◆ **EXERCISE**:
Copy the records below in full and leave every image out of the copy.

◆ **MATERIAL PROVIDED**:

§ §

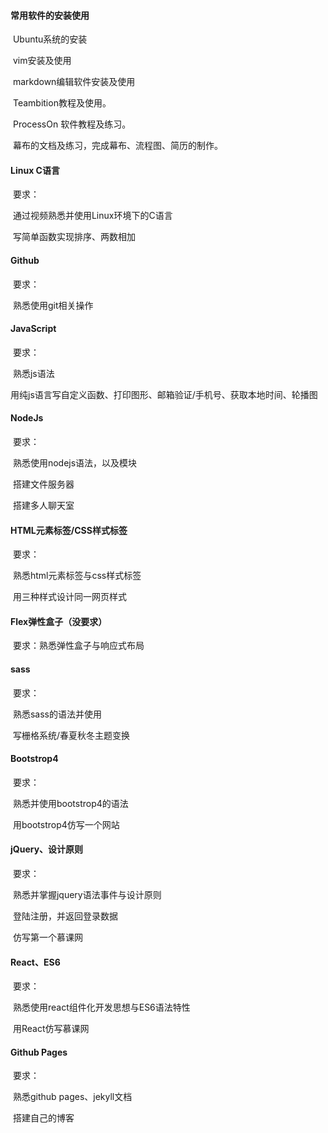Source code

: #### 常用软件的安装使用

​		Ubuntu系统的安装

​		vim安装及使用

​		markdown编辑软件安装及使用

​		Teambition教程及使用。

​		ProcessOn 软件教程及练习。

​		幕布的文档及练习，完成幕布、流程图、简历的制作。

#### Linux C语言

​	要求：

​			通过视频熟悉并使用Linux环境下的C语言

​			写简单函数实现排序、两数相加

#### Github

​	要求：

​			熟悉使用git相关操作

#### JavaScript

​	要求：

​			熟悉js语法

​			用纯js语言写自定义函数、打印图形、邮箱验证/手机号、获取本地时间、轮播图

#### NodeJs

​	要求：

​			熟悉使用nodejs语法，以及模块

​			搭建文件服务器

​			搭建多人聊天室

#### HTML元素标签/CSS样式标签

​	要求：

​			熟悉html元素标签与css样式标签

​			用三种样式设计同一网页样式



#### Flex弹性盒子（没要求）

​	要求：熟悉弹性盒子与响应式布局

#### sass

​	要求：

​			熟悉sass的语法并使用

​			写栅格系统/春夏秋冬主题变换	

#### Bootstrop4

​	要求：

​			熟悉并使用bootstrop4的语法

​			用bootstrop4仿写一个网站		

#### jQuery、设计原则

​	要求：

​			熟悉并掌握jquery语法事件与设计原则

​			登陆注册，并返回登录数据 

​			仿写第一个慕课网

#### React、ES6

​	要求：

​			熟悉使用react组件化开发思想与ES6语法特性

​			用React仿写慕课网

#### Github Pages

​	要求：

​			熟悉github pages、jekyll文档

​			搭建自己的博客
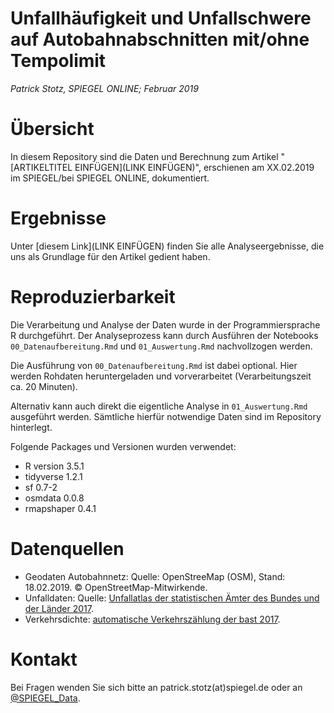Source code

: # Unfallhäufigkeit und Unfallschwere auf Autobahnabschnitten mit/ohne Tempolimit

*Patrick Stotz, SPIEGEL ONLINE; Februar 2019*

# Übersicht
In diesem Repository sind die Daten und Berechnung zum Artikel "[ARTIKELTITEL EINFÜGEN](LINK EINFÜGEN)", erschienen am XX.02.2019 im SPIEGEL/bei SPIEGEL ONLINE, dokumentiert.

# Ergebnisse
Unter [diesem Link](LINK EINFÜGEN) finden Sie alle Analyseergebnisse, die uns als Grundlage für den Artikel gedient haben.

# Reproduzierbarkeit
Die Verarbeitung und Analyse der Daten wurde in der Programmiersprache R durchgeführt.
Der Analyseprozess kann durch Ausführen der Notebooks `00_Datenaufbereitung.Rmd` und `01_Auswertung.Rmd` nachvollzogen werden.

Die Ausführung von `00_Datenaufbereitung.Rmd` ist dabei optional. Hier werden Rohdaten heruntergeladen und vorverarbeitet (Verarbeitungszeit ca. 20 Minuten).

Alternativ kann auch direkt die eigentliche Analyse in `01_Auswertung.Rmd` ausgeführt werden. Sämtliche hierfür notwendige Daten sind im Repository hinterlegt.

Folgende Packages und Versionen wurden verwendet:

* R version 3.5.1
* tidyverse 1.2.1
* sf 0.7-2
* osmdata 0.0.8
* rmapshaper 0.4.1

# Datenquellen
* Geodaten Autobahnnetz: Quelle: OpenStreeMap (OSM), Stand: 18.02.2019. © OpenStreetMap-Mitwirkende.
* Unfalldaten: Quelle: [Unfallatlas der statistischen Ämter des Bundes und der Länder 2017](https://unfallatlas.statistikportal.de/_opendata.html).
* Verkehrsdichte: [automatische Verkehrszählung der bast 2017](https://www.bast.de/BASt_2017/DE/Verkehrstechnik/Fachthemen/v2-verkehrszaehlung/Aktuell/zaehl_aktuell_node.html).

# Kontakt
Bei Fragen wenden Sie sich bitte an patrick.stotz(at)spiegel.de oder an [@SPIEGEL_Data](https://twitter.com/SPIEGEL_Data).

§ §

◆ **EXERCISE ANSWER**:
Source code

: #### 常用软件的安装使用

​		Ubuntu系统的安装

​		vim安装及使用

​		markdown编辑软件安装及使用

​		Teambition教程及使用。

​		ProcessOn 软件教程及练习。

​		幕布的文档及练习，完成幕布、流程图、简历的制作。

#### Linux C语言

​	要求：

​			通过视频熟悉并使用Linux环境下的C语言

​			写简单函数实现排序、两数相加

#### Github

​	要求：

​			熟悉使用git相关操作

#### JavaScript

​	要求：

​			熟悉js语法

​			用纯js语言写自定义函数、打印图形、邮箱验证/手机号、获取本地时间、轮播图

#### NodeJs

​	要求：

​			熟悉使用nodejs语法，以及模块

​			搭建文件服务器

​			搭建多人聊天室

#### HTML元素标签/CSS样式标签

​	要求：

​			熟悉html元素标签与css样式标签

​			用三种样式设计同一网页样式



#### Flex弹性盒子（没要求）

​	要求：熟悉弹性盒子与响应式布局

#### sass

​	要求：

​			熟悉sass的语法并使用

​			写栅格系统/春夏秋冬主题变换	

#### Bootstrop4

​	要求：

​			熟悉并使用bootstrop4的语法

​			用bootstrop4仿写一个网站		

#### jQuery、设计原则

​	要求：

​			熟悉并掌握jquery语法事件与设计原则

​			登陆注册，并返回登录数据 

​			仿写第一个慕课网

#### React、ES6

​	要求：

​			熟悉使用react组件化开发思想与ES6语法特性

​			用React仿写慕课网

#### Github Pages

​	要求：

​			熟悉github pages、jekyll文档

​			搭建自己的博客
Source code

: # Unfallhäufigkeit und Unfallschwere auf Autobahnabschnitten mit/ohne Tempolimit

*Patrick Stotz, SPIEGEL ONLINE; Februar 2019*

# Übersicht
In diesem Repository sind die Daten und Berechnung zum Artikel "[ARTIKELTITEL EINFÜGEN](LINK EINFÜGEN)", erschienen am XX.02.2019 im SPIEGEL/bei SPIEGEL ONLINE, dokumentiert.

# Ergebnisse
Unter [diesem Link](LINK EINFÜGEN) finden Sie alle Analyseergebnisse, die uns als Grundlage für den Artikel gedient haben.

# Reproduzierbarkeit
Die Verarbeitung und Analyse der Daten wurde in der Programmiersprache R durchgeführt.
Der Analyseprozess kann durch Ausführen der Notebooks `00_Datenaufbereitung.Rmd` und `01_Auswertung.Rmd` nachvollzogen werden.

Die Ausführung von `00_Datenaufbereitung.Rmd` ist dabei optional. Hier werden Rohdaten heruntergeladen und vorverarbeitet (Verarbeitungszeit ca. 20 Minuten).

Alternativ kann auch direkt die eigentliche Analyse in `01_Auswertung.Rmd` ausgeführt werden. Sämtliche hierfür notwendige Daten sind im Repository hinterlegt.

Folgende Packages und Versionen wurden verwendet:

* R version 3.5.1
* tidyverse 1.2.1
* sf 0.7-2
* osmdata 0.0.8
* rmapshaper 0.4.1

# Datenquellen
* Geodaten Autobahnnetz: Quelle: OpenStreeMap (OSM), Stand: 18.02.2019. © OpenStreetMap-Mitwirkende.
* Unfalldaten: Quelle: [Unfallatlas der statistischen Ämter des Bundes und der Länder 2017](https://unfallatlas.statistikportal.de/_opendata.html).
* Verkehrsdichte: [automatische Verkehrszählung der bast 2017](https://www.bast.de/BASt_2017/DE/Verkehrstechnik/Fachthemen/v2-verkehrszaehlung/Aktuell/zaehl_aktuell_node.html).

# Kontakt
Bei Fragen wenden Sie sich bitte an patrick.stotz(at)spiegel.de oder an [@SPIEGEL_Data](https://twitter.com/SPIEGEL_Data).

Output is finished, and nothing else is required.